La «22» reste la quête du Graal du Citroëniste, la trouvera-t-on un jour?

LA MYSTERIEUSE 22CV DE 1934

Elle pourra se vanter d'avoir fait couler beaucoup d'encre et d'essence pour la retrouver, si on la trouve jamais, La 22 CV c'est «Nessie», le monstre du Loch-ness automobile. Elle est passée par ici, elle repassera par là... air connu. Tout le monde l'a vue mais personne ne sait où elle est, Alors qu'en est il vraiment, je crois qu'elle existe, au moins en un exemplaire car comme beaucoup je tiens une piste sérieuse que je compte exploiter bientôt. Mais commençons par le commencement. Quand Citroën lance sa traction, de nombreuses versions de carrosseries sont déclinées comme le veut l'usage.
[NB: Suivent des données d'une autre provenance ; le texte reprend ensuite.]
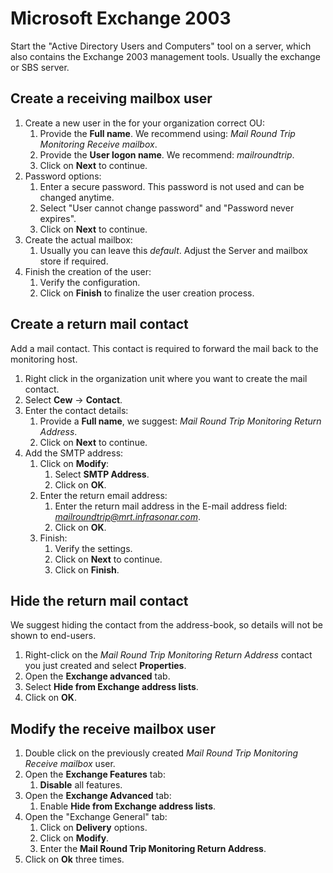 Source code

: # Microsoft Exchange 2003

Start the "Active Directory Users and Computers" tool on a server, which also contains the Exchange 2003 management tools. Usually the exchange or SBS server.

## Create a receiving mailbox user

1. Create a new user in the for your organization correct OU:
    1. Provide the **Full name**. We recommend using: *Mail Round Trip Monitoring Receive mailbox*.
    2. Provide the **User logon name**. We recommend: *mailroundtrip*.
    3. Click on **Next** to continue.
2. Password options:
    1. Enter a secure password. This password is not used and can be changed anytime.
    2. Select "User cannot change password" and "Password never expires".
    3. Click on **Next** to continue.
3. Create the actual mailbox:
    1. Usually you can leave this *default*. Adjust the Server and mailbox store if required.
4. Finish the creation of the user:
    1. Verify the configuration.
    2. Click on **Finish** to finalize the user creation process.

## Create a return mail contact

Add a mail contact. This contact is required to forward the mail back to the monitoring host.

1. Right click in the organization unit where you want to create the mail contact.
2. Select **Cew** -> **Contact**.
3. Enter the contact details:
   1. Provide a **Full name**, we suggest: *Mail Round Trip Monitoring Return Address*.
   2. Click on **Next** to continue.
4. Add the SMTP address:
    1. Click on **Modify**:
        1. Select **SMTP Address**.
        2. Click on **OK**.
    2. Enter the return email address:
        1. Enter the return mail address in the E-mail address field: *mailroundtrip@mrt.infrasonar.com*.
        2. Click on **OK**.
    3. Finish:
        1. Verify the settings.
        2. Click on **Next** to continue.
        3. Click on **Finish**.

## Hide the return mail contact

We suggest hiding the contact from the address-book, so details will not be shown to end-users.

1. Right-click on the *Mail Round Trip Monitoring Return Address* contact you just created and select **Properties**.
2. Open the **Exchange advanced** tab.
3. Select **Hide from Exchange address lists**.
4. Click on **OK**.

## Modify the receive mailbox user

1. Double click on the previously created *Mail Round Trip Monitoring Receive mailbox* user.
2. Open the **Exchange Features** tab:
    1. **Disable** all features.
3. Open the **Exchange Advanced** tab:
    1. Enable **Hide from Exchange address lists**.
4. Open the "Exchange General" tab:
    1. Click on **Delivery** options.
    2. Click on **Modify**.
    3. Enter the **Mail Round Trip Monitoring Return Address**.
5. Click on **Ok** three times.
Suivant depuis toujours le modèle américain et voulant sans doute créer une nouvelle image de marque : constructeur moins «populaire» André citroën lance au milieu de 1934 une gamme intermédiaire à moteur 11 CV, donc plus puissant que celui qui équipe les «7» et, comme il l'a fait avec les C4 et 3, puis avec les Rosalie 8, 10 et 15 - des 4 et 6-cylindres il annonce à l'instar de Ford dès septembre 1934 la naissance de son premier V-8. La Ford V 8 dont la sortie le 21 mars 1932 fut retentissante était la voiture la plus silencieuse, la plus souple et offrant les meilleures reprises du marché, Citroën offrit donc sa 22 CV V8, traitée plus luxueusement qu'une «11 » (pare-chocs doubles, phares encastrés, etc.) et munie d'un moteur vraisemblablement issu de deux moteurs 11 CV accolés à 90° avec carter et boîte de vitesses spéciaux. On dit beaucoup que les essais furent réalisés avec un moteur Ford V-8, ce qui est fort possible mais je le crois pas que cela ait duré longtemps. En effet, un essayeur Citroën de l'époque m'a rapporté qu'il a surveillé un mois durant une douzaine au moins de ces fameux V8 Citroën sur les bancs d'essais de l'usine Gutenberg, l'unité de montage des moteurs-boîtes située derrière Javel. Les moulins tournèrent jour et nuit sans arrêt, à fond le plus souvent, pendant un mois avant d'être déclarés bon pour le service. D'après lui ils étaient excellents tant au point de vue rendement qu'au point de vue robustesse.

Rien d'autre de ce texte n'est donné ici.